Roy A Sketch.
Even as a teenager I suppose I was aware that Roy was shy, unwordly in a way. He was a carpenter and so must have worked among labourers and brickies and he also had what was then called a seamans ticket. Now it is difficult to imagine what his working life must have been like but then it was the rest of his life which drew me.
There was no fat, skimpy clothing - he clearly didnt feel the cold and had little of the accoutrements of an outdoorsman that even then one was led to feel were necessary to be a real youth hosteller or touring cyclist. Why he bothered with us I do not now know. He was a flightless Summer visitor working here for six months and then taking ship for New Zealand in August or September. We wouldnt see him again until the Spring.

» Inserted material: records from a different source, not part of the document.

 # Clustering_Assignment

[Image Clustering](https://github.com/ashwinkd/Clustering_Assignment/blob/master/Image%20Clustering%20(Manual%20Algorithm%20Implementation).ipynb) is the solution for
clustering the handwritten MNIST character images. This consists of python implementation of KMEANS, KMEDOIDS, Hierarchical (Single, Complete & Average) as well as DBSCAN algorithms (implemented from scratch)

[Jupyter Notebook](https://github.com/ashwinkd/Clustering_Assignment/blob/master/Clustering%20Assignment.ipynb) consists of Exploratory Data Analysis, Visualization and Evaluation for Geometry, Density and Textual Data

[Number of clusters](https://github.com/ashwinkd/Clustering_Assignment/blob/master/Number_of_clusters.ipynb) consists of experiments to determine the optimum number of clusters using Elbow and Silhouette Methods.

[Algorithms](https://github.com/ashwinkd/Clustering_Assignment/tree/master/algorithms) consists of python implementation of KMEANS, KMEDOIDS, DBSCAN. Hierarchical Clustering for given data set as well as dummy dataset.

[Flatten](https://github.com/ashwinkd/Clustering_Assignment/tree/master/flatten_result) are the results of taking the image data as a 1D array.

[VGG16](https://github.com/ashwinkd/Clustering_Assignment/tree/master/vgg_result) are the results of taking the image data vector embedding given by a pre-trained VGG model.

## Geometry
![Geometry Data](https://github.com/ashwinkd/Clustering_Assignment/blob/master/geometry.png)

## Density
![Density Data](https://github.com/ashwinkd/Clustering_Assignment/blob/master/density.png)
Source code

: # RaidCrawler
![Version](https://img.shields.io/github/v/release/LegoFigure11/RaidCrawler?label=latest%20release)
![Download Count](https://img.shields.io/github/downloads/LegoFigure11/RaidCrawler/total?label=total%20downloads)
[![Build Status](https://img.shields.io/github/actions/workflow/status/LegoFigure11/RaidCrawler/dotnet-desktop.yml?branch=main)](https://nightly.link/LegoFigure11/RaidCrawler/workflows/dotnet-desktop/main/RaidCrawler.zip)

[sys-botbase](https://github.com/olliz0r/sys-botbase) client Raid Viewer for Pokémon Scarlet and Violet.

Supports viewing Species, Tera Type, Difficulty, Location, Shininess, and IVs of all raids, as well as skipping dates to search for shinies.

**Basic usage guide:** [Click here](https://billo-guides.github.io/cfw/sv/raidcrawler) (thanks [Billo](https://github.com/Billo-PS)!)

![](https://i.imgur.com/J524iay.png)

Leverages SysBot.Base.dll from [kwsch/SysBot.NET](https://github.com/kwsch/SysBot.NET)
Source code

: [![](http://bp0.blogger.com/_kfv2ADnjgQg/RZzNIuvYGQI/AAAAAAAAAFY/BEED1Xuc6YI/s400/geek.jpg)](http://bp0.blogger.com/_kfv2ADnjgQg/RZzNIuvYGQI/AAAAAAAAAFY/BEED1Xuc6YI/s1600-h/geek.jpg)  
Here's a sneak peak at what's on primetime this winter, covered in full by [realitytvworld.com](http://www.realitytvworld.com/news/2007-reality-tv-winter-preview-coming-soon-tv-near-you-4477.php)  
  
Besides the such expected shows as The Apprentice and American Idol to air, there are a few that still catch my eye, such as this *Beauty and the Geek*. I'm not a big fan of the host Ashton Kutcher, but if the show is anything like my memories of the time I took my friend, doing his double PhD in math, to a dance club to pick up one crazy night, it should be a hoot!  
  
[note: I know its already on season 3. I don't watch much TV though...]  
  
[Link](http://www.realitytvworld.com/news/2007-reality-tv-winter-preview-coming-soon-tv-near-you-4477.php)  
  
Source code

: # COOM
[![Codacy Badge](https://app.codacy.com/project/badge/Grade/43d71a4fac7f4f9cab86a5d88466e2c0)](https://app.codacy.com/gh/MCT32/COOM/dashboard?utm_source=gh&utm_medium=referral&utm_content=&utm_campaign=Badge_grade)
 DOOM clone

Summer YHA club weekends would put this singular, boney figure in amongst us, his long, slow, silent, economical lope propelling him with an ease denied to most of the rest of us. What was that ease? Weightlessness? For that was what it seemed. Was this what enabled him to walk in plimsols with no socks and with his stenciled seamans kitbag like nothing more than a giant duffel bag over a shoulder on its draw-cord. Shoulders of iron I then thought.
"Can you see that Rabbit?" Roy had moved his arm out and nudged mine.
"No, where?" I said, slightly discomfited as we had been walking, all 10 of us, in silence and I had drifted off into some reverie of my own.
It was a hot June Saturday and the short, dry grass on the parched soil had lost what little springiness it normally possessed. Walking had become monotonous across this flat scrubby common land but Roy never let his surroundings out of his sight. I was about to find out the extent of his surroundings. His arm was now up, pointing, not at the side of the path ahead but at the horizon! Slightly thicker brows than most shaded a gaze like a falcon seeking prey.
His check shirt hung limply from the tanned forearm like a rag over an oak handrail, "Do you see that tuft of grass?"
Where, there were none nearby and I thought the high arm must be a mannerism but no, he was pointing at that rabbit like pointer at a downed Duck
I still couldnt see the rabbit so Roy methodically homed my line of site in like an air traffic controller talking an airliner down in fog. The fog cleared suddenly as the rabbit flicked an insect away from its ear ...... 200 yards away! I could not deny that Roy could have seen the rabbit because I could see it now: how did he spot it in the first place was the question. He spent the next half hour coaching me. Years later I saw the method described again in the section on observation of a book on training to pass the Advanced Driving Test................ but Roy never did drive.